KIRAMEKI

Sobering FactsSome unseen and rarely spoken-about realities of the translation industry

(July 16, 2022, updated April 23, 2024)

We have a FAQ page that answers questions that have actually been asked of us. Here are some additional sobering facts about the translation "industry."

These facts are known to most translators and all operators of translation companies, including true translation companies and mere translation brokers.
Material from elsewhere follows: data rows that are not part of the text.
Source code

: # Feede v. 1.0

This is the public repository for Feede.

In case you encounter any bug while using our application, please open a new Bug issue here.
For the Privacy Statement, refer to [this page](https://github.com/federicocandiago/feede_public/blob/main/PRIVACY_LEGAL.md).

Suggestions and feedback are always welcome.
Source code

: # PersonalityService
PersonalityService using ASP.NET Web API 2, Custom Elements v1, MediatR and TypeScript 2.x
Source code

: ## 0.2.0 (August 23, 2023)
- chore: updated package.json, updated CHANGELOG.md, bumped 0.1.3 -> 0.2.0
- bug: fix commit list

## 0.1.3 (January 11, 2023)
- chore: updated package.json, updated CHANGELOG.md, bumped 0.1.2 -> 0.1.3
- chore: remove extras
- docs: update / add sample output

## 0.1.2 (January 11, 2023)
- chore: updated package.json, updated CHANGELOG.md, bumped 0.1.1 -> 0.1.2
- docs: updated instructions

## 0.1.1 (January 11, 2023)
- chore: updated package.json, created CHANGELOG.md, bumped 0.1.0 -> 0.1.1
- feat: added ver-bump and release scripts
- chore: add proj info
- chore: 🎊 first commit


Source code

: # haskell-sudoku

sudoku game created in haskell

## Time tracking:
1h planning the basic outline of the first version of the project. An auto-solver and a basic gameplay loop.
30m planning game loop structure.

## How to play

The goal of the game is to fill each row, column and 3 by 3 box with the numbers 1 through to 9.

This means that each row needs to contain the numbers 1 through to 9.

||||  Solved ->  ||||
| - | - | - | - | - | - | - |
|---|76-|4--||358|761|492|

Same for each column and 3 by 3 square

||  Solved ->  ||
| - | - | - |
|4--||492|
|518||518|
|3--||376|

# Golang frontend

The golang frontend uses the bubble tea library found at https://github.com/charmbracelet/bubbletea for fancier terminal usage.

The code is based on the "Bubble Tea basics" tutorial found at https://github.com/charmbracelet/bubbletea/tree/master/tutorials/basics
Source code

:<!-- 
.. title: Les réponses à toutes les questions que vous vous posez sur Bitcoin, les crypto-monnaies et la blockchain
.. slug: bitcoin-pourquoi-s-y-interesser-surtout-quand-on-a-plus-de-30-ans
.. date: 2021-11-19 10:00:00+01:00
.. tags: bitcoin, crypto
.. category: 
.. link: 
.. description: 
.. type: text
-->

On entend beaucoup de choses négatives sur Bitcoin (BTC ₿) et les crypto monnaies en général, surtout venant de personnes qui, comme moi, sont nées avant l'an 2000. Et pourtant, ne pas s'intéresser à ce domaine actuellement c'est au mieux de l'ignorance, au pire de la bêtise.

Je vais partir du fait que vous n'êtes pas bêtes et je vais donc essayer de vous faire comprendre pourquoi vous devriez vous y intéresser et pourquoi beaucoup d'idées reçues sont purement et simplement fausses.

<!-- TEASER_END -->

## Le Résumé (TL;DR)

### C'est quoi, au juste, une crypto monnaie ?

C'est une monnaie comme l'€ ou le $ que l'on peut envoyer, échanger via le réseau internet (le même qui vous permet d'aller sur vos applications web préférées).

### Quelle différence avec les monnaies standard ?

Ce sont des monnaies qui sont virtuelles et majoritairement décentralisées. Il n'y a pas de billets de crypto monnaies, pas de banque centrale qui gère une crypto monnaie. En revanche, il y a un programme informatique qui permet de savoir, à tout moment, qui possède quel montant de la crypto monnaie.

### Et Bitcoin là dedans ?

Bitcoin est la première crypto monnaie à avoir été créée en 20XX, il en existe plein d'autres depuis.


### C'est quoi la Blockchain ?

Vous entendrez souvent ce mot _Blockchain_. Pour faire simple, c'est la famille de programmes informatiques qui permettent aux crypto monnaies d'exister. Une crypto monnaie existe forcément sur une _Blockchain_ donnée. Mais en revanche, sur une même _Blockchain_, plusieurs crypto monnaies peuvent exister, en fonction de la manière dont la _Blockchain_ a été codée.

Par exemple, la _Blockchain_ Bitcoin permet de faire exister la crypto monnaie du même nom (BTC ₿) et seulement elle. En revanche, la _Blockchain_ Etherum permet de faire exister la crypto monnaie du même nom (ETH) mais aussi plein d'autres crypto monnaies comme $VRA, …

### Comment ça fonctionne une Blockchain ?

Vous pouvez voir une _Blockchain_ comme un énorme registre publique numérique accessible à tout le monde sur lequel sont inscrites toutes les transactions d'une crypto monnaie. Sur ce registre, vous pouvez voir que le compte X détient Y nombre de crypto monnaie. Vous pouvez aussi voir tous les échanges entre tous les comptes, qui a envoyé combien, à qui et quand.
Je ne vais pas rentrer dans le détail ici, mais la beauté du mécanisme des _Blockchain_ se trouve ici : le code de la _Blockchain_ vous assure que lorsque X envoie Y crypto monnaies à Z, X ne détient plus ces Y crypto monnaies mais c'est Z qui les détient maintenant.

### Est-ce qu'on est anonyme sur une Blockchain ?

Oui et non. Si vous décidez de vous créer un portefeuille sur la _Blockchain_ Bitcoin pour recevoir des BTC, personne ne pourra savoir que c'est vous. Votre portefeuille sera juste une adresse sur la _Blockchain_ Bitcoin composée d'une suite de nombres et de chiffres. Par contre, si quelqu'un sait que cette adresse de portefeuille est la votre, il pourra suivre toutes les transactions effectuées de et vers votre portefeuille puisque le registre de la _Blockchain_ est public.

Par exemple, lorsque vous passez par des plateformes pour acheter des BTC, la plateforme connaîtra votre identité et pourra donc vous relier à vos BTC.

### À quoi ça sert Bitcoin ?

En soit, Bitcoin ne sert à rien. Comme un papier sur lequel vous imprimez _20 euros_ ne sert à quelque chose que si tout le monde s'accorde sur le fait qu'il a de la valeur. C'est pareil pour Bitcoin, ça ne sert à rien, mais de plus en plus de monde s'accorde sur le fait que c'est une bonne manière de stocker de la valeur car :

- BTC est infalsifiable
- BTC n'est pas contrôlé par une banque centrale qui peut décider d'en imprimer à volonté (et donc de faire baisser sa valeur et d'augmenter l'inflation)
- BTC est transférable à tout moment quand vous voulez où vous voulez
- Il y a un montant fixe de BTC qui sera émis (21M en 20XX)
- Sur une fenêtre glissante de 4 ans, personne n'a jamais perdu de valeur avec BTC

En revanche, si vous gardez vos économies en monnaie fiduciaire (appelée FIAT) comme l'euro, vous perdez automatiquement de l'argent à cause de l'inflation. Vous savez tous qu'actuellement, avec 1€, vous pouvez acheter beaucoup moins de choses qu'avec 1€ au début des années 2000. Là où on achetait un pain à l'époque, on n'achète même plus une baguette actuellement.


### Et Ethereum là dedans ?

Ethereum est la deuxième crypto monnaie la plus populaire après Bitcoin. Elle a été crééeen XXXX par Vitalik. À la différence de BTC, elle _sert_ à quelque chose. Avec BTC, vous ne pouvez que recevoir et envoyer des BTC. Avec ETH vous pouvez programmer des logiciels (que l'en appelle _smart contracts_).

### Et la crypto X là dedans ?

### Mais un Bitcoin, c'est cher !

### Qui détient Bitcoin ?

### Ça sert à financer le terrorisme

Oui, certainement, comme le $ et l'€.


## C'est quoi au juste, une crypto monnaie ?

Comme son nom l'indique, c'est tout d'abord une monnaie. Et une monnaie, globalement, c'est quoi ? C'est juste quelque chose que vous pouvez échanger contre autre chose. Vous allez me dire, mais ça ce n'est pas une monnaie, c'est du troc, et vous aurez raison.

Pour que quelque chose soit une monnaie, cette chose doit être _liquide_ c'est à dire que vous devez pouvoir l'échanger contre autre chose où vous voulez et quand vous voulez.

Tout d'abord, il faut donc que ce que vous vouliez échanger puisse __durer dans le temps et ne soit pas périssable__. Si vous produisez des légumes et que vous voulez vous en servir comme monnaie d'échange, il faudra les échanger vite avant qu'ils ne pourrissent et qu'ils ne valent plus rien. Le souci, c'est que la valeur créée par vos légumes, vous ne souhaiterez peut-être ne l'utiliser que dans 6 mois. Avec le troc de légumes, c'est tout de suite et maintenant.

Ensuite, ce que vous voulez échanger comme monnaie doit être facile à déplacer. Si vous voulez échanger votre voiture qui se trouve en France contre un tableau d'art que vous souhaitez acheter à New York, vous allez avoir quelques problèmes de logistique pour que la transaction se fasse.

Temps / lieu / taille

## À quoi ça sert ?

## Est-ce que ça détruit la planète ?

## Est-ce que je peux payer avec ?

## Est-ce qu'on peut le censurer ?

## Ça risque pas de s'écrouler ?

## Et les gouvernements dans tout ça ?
They might come as a shock, however, to those outside the translation tent.

Most Japanese-to-English translation (and particularly translation sold outside of Japan) is sold by companies that have no translation capability themselves.

These entities, positioning themselves as translation companies, are best characterized as translation brokers and are in the business of purchasing and reselling translations.
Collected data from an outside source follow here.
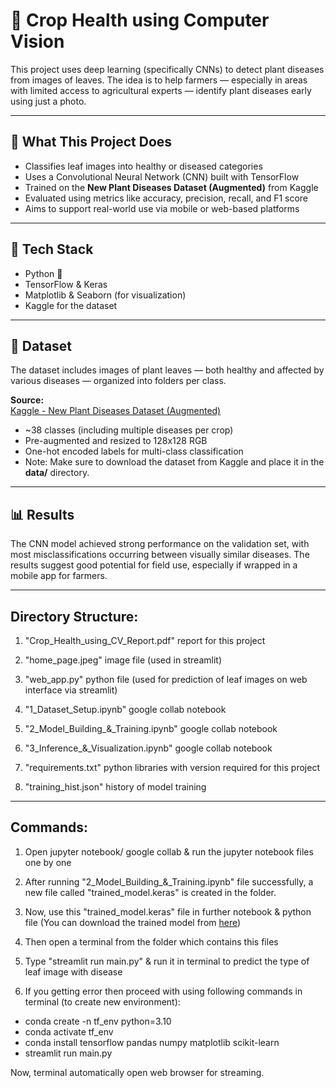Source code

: # 🌿 Crop Health using Computer Vision

This project uses deep learning (specifically CNNs) to detect plant diseases from images of leaves. The idea is to help farmers — especially in areas with limited access to agricultural experts — identify plant diseases early using just a photo.

---

## 🚀 What This Project Does

- Classifies leaf images into healthy or diseased categories  
- Uses a Convolutional Neural Network (CNN) built with TensorFlow  
- Trained on the **New Plant Diseases Dataset (Augmented)** from Kaggle  
- Evaluated using metrics like accuracy, precision, recall, and F1 score  
- Aims to support real-world use via mobile or web-based platforms  

---

## 🧠 Tech Stack

- Python 🐍  
- TensorFlow & Keras  
- Matplotlib & Seaborn (for visualization)  
- Kaggle for the dataset  

---

## 📁 Dataset

The dataset includes images of plant leaves — both healthy and affected by various diseases — organized into folders per class.

**Source:**  
[Kaggle - New Plant Diseases Dataset (Augmented)](https://www.kaggle.com/datasets/vipoooool/new-plant-diseases-dataset)

- ~38 classes (including multiple diseases per crop)  
- Pre-augmented and resized to 128x128 RGB  
- One-hot encoded labels for multi-class classification
- Note: Make sure to download the dataset from Kaggle and place it in the **data/** directory.

---

## 📊 Results

The CNN model achieved strong performance on the validation set, with most misclassifications occurring between visually similar diseases. The results suggest good potential for field use, especially if wrapped in a mobile app for farmers.

---

## Directory Structure:

1. "Crop_Health_using_CV_Report.pdf" report for this project

2. "home_page.jpeg" image file (used in streamlit)

3. "web_app.py" python file (used for prediction of leaf images on web interface via streamlit)

4. "1_Dataset_Setup.ipynb" google collab notebook

5. "2_Model_Building_&_Training.ipynb" google collab notebook

6. "3_Inference_&_Visualization.ipynb" google collab notebook

7. "requirements.txt" python libraries with version required for this project

8. "training_hist.json" history of model training

---

## Commands:

1. Open jupyter notebook/ google collab & run the jupyter notebook files one by one

2. After running "2_Model_Building_&_Training.ipynb" file successfully, a new file called "trained_model.keras" is created in the folder.

3. Now, use this "trained_model.keras" file in further notebook & python file
   (You can download the trained model from [here](https://huggingface.co/vishalsai0234/trained_model.keras/blob/main/trained_model.keras))

4. Then open a terminal from the folder which contains this files

5. Type "streamlit run main.py" & run it in terminal to predict the type of leaf image with disease

6. If you getting error then proceed with using following commands in terminal (to create new environment):
  - conda create -n tf_env python=3.10
  - conda activate tf_env
  - conda install tensorflow pandas numpy matplotlib scikit-learn
  - streamlit run main.py

Now, terminal automatically open web browser for streaming.




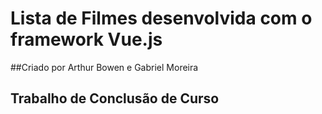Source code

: # Lista de Filmes desenvolvida com o framework Vue.js

##Criado por Arthur Bowen e Gabriel Moreira

## Trabalho de Conclusão de Curso
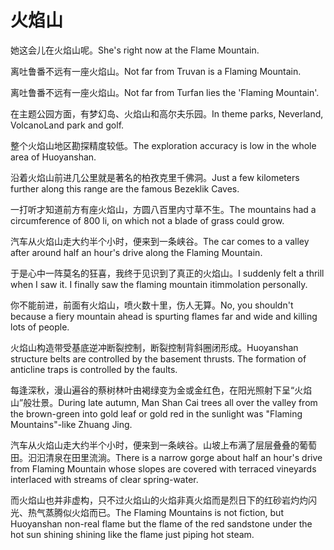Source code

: # 火焰山

<p><span class="chinese">她这会儿在火焰山呢。</span><span class="english">She's right now at the Flame Mountain.</span></p>

<p><span class="chinese">离吐鲁番不远有一座火焰山。</span><span class="english">Not far from Truvan is a Flaming Mountain.</span></p>

<p><span class="chinese">离吐鲁番不远有一座火焰山。</span><span class="english">Not far from Turfan lies the 'Flaming Mountain'.</span></p>

<p><span class="chinese">在主题公园方面，有梦幻岛、火焰山和高尔夫乐园。</span><span class="english">In theme parks, Neverland, VolcanoLand park and golf.</span></p>

<p><span class="chinese">整个火焰山地区勘探精度较低。</span><span class="english">The exploration accuracy is low in the whole area of Huoyanshan.</span></p>

<p><span class="chinese">沿着火焰山前进几公里就是著名的柏孜克里千佛洞。</span><span class="english">Just a few kilometers further along this range are the famous Bezeklik Caves.</span></p>

<p><span class="chinese">一打听才知道前方有座火焰山，方圆八百里内寸草不生。</span><span class="english">The mountains had a circumference of 800 li, on which not a blade of grass could grow.</span></p>

<p><span class="chinese">汽车从火焰山走大约半个小时，便来到一条峡谷。</span><span class="english">The car comes to a valley after around half an hour's drive along the Flaming Mountain.</span></p>

<p><span class="chinese">于是心中一阵莫名的狂喜，我终于见识到了真正的火焰山。</span><span class="english">I suddenly felt a thrill when I saw it. I finally saw the flaming mountain itimmolation personally.</span></p>

<p><span class="chinese">你不能前进，前面有火焰山，喷火数十里，伤人无算。</span><span class="english">No, you shouldn't because a fiery mountain ahead is spurting flames far and wide and killing lots of people.</span></p>

<p><span class="chinese">火焰山构造带受基底逆冲断裂控制，断裂控制背斜圈闭形成。</span><span class="english">Huoyanshan structure belts are controlled by the basement thrusts. The formation of anticline traps is controlled by the faults.</span></p>

<p><span class="chinese">每逢深秋，漫山遍谷的蔡树林叶由褐绿变为金或金红色，在阳光照射下呈“火焰山”般壮景。</span><span class="english">During late autumn, Man Shan Cai trees all over the valley from the brown-green into gold leaf or gold red in the sunlight was "Flaming Mountains"-like Zhuang Jing.</span></p>

<p><span class="chinese">汽车从火焰山走大约半个小时，便来到一条峡谷。山坡上布满了层层叠叠的葡萄田。汩汩清泉在田里流淌。</span><span class="english">There is a narrow gorge about half an hour's drive from Flaming Mountain whose slopes are covered with terraced vineyards interlaced with streams of clear spring-water.</span></p>

<p><span class="chinese">而火焰山也并非虚构，只不过火焰山的火焰非真火焰而是烈日下的红砂岩灼灼闪光、热气蒸腾似火焰而已。</span><span class="english">The Flaming Mountains is not fiction, but Huoyanshan non-real flame but the flame of the red sandstone under the hot sun shining shining like the flame just piping hot steam.</span></p>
Translation brokers almost never have any significant number of translators and sometimes no translators in their employ.

This is just the way it is with most translation companies other than small, specialized operations like Kirameki, rendering almost any larger company a translation broker rather than a true translation company. The brokers purchase translations from translators or even from other brokers and resell them to clients, which sometimes apparently think that the broker has had a material role in the execution of the translations they sell. Such actual participation in the translation process is rare.

Translation brokers claiming to have many thousands of "vetted" translators are simply lying.

It might be comforting to believe such claims, but they are incredible, in the true sense of the word.

What these claims mean at best (and even that "best" is rare) is that they know the email addresses of that many translators and perhaps have gotten them to agree to work for a rate that makes their business model succeed. At "worst" (which is probably more common) the claims are simply lies.

In recent years, Japanese-to-English translations ordered from major translation brokers in the US are often purchased from translation brokers in China.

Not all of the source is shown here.